Apache NiFi Tutorial: What is NiFi? Architecture & Installation

Apache NiFi Tutorial Summary

This apache NiFi tutorial covers all the basic to advanced topics from scratch. You will learn the concepts like NiFi definition, history, architecture, features, installation process, use cases. You will also learn why you need to use apache NiFi and the best practices of running apache NiFi.

What is Apache NiFi?

Apache NiFi is an open source software for automating and managing the data flow between systems. It is a powerful and reliable system to process and distribute data. It provides web-based User Interface to create, monitor, and control data flows. It has a highly configurable and modifiable data flow process to modify data at runtime.
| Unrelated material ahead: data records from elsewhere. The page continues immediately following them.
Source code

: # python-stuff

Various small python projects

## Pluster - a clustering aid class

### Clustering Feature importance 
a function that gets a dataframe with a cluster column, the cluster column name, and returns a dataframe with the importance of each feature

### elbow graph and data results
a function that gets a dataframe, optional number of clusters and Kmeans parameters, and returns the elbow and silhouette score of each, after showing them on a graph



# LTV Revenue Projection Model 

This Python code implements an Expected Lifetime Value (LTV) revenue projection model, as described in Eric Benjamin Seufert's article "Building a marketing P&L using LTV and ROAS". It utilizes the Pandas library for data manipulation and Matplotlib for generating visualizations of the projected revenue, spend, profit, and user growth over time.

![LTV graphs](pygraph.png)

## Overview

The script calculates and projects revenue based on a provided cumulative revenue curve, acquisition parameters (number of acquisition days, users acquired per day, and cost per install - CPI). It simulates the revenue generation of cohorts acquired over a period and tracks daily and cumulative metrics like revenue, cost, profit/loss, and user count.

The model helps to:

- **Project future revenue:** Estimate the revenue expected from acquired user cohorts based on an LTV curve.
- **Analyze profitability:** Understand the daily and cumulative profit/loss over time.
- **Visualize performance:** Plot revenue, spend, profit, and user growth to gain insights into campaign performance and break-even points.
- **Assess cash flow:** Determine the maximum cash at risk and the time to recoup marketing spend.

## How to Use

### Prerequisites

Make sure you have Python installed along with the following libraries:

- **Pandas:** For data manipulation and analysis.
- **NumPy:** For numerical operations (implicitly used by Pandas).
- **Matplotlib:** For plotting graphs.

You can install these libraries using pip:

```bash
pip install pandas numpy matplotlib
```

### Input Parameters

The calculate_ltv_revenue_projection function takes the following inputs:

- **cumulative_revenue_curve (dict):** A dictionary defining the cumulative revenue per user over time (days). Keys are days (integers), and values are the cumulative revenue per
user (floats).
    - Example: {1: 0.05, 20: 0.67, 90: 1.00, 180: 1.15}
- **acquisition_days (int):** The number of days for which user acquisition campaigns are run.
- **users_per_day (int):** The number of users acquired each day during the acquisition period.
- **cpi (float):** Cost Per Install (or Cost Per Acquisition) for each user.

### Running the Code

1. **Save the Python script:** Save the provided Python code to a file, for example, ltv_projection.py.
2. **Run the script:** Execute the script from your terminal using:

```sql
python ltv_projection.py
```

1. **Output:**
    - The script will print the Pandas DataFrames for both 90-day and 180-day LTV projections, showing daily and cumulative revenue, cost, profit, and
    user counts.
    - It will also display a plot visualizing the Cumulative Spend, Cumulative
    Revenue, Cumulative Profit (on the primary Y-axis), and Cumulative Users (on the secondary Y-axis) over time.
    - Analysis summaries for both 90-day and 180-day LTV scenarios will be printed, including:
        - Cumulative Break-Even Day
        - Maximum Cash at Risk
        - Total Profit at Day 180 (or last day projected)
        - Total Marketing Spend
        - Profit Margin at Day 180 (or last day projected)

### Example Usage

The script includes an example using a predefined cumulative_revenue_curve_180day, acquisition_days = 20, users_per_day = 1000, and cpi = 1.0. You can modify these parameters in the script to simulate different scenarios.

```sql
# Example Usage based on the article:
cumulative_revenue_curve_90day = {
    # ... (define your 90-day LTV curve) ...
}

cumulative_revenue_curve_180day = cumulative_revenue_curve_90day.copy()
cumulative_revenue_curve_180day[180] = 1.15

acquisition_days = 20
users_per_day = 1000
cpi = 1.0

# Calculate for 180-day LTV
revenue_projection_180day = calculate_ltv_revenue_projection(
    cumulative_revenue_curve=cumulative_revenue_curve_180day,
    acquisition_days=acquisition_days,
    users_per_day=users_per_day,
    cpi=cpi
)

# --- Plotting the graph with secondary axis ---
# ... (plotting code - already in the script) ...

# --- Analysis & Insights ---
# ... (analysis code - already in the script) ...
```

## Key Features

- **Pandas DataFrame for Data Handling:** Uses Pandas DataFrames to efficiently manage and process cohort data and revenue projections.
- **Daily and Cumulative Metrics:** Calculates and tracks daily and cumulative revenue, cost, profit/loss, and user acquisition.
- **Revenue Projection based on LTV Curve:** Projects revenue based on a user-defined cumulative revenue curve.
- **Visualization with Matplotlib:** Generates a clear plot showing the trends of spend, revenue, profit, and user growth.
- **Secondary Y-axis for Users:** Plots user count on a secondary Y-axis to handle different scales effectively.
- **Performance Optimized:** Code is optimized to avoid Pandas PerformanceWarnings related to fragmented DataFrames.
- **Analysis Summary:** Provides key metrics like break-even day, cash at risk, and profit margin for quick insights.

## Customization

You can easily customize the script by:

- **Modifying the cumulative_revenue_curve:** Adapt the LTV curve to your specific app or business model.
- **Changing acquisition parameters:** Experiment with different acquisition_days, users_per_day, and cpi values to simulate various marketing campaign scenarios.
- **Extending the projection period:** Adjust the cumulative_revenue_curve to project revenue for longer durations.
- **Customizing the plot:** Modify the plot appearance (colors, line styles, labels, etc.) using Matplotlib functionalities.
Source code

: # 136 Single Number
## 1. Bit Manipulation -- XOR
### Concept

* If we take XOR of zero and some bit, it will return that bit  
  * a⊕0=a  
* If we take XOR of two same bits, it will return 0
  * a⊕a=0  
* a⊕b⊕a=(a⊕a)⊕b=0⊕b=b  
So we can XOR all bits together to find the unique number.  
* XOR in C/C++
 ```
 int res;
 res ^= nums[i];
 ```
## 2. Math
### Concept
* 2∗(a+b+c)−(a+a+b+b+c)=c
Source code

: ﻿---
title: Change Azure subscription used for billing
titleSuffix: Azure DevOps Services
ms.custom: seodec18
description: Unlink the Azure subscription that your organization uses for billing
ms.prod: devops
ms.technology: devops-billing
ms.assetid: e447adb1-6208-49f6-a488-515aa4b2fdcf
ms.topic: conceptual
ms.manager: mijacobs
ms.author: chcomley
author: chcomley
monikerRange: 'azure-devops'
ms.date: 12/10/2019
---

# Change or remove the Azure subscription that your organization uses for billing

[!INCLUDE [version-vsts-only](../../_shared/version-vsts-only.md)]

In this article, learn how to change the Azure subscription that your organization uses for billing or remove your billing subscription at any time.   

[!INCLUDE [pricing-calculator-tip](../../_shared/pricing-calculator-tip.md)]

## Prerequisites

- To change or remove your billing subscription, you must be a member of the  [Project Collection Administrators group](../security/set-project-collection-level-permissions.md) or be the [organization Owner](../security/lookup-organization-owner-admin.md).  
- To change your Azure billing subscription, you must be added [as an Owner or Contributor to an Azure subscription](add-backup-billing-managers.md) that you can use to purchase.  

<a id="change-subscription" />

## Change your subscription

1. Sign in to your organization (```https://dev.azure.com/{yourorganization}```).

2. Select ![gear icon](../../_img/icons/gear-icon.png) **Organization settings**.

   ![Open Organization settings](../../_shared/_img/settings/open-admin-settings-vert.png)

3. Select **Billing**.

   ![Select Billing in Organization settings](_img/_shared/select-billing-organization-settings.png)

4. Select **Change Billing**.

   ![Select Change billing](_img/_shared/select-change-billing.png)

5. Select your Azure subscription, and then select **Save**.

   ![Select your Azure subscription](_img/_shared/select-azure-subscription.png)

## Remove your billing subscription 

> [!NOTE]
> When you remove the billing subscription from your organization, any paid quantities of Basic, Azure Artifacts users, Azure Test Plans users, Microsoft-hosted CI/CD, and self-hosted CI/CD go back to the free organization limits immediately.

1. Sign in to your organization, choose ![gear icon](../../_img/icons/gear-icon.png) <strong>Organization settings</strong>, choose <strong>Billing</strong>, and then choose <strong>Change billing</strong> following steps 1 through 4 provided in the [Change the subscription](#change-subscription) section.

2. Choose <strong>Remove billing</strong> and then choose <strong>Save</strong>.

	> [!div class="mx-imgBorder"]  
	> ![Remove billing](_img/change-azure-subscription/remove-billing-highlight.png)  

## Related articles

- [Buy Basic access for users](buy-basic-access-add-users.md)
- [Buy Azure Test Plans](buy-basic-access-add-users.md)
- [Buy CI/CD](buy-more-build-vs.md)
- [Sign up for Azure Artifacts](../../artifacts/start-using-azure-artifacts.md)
Apache NiFi is easily extensible through the development of custom components.

Why Use Apache NIfi?

Here, are reasons for using Apache Nifi:

  • Allows you to do data ingestion to pull data into NiFi, from numerous data sources and create flow files
  • It offers real-time control which helps you to manage the movement of data between any source & destination
  • Visualize DataFlow at the enterprise level
  • Provide common tooling and extensions
  • Allows you to take advantage of existing libraries and Java ecosystem functionality
  • Helps organizations to integrate Nifi with their existing infrastructure
  • NiFi is designed to scale-out in clusters which offer guaranteed delivery of data
  • Visualize and Monitor performance, behavior in a flow bulletin which offers insight and inline documentation
  • Helps you to start and stop components separately or at the group level
  • It helps you to listen, fetch, split, aggregate, route, transform and drag & drop Dataflow

History of Apache NiFi

  • Developed at NSA for over eight years
  • 2014- It was donated to the Apache Software Foundation
  • 2015- NiFi became an official part of the Apache Project Suite
  • Since then every 6-8 weeks, Apache NiFi releases a new update

NiFi Architecture

Apache NiFi has a well-thought-out architecture. Once data is fetched from external sources, it is represented as FlowFile inside Apache NiFi architecture.

NiFi Architecture
NiFi Architecture

Here are key components of NiFi architecture

Nifi Component Description
FlowFile FlowFile is original data with meta-information attached to it. It allows you to process not only CSV or other record-based data, but also pictures, videos, audio, or any other binary data.
Flowfile processor Performs the work which acts as a building block of data flow in NiFi.
Flow controller Keeps a record of how processes are connected. It manages the threads and allocations thereof which all processes use.
Web Server Web server hosts NiFi’s HTTP-based commands and API.
Extension There are many types of NiFi extensions which operate and execute within the JVM.
Connection Acts as a linkage between processors that contain a queue and relationship(s) which affects where data is routed.
Back Pressure Stop the system of becoming overrun by controlling the quantity or data size of flow files that can be stored in the queue.
Process Group A process group is a set of processes and their connections, which receives and send data with the help of ports.
Flowfile Repository In the FlowFile Repository, NiFi keeps track of the state of what details it has about a given FlowFile which is active in the flow.
Content Repository The Content Repository is an area where the actual content bytes of a given FlowFile exist.
Provenance Repository The Provenance Repository is an area where all provenance event data is gathered.

Apache NiFi Features

  • NiFi supports buffering of all queued data and offers an ability of back pressure as those queues may reach specified limits
  • NiFi allows the setting of one or more prioritization schemes
  • Provides connection processors for many data sources
  • Support any device which runs Java
  • Ideal for limited connectivity places
  • Support for troubleshooting and flow optimization
  • Offers role-based authentication/authorization
  • Allows download, recovery, and replay of individual files
  • Build your processors, controller services, and more
  • Provide content encryption, communication over secure protocols
  • Enables rapid development and effective testing
  • Allows for the development of simple single-function components that can be reused and combined to make more complex flows
  • Allows classloader isolation for easier management of dependencies

How to Install Apache NiFi

Below is a step by step process for Apache NiFi installation

Step 1) Go to the link,

and click “Continue to Subscribe”

Install Apache NiFi

Step 2) On the next page,

Click “Accept Terms”

Install Apache NiFi

Step 3) You will see this page,

Thank you for subscribing to this product! We are processing your request.

Install Apache NiFi

Step 4) Refresh the page after 5 minutes.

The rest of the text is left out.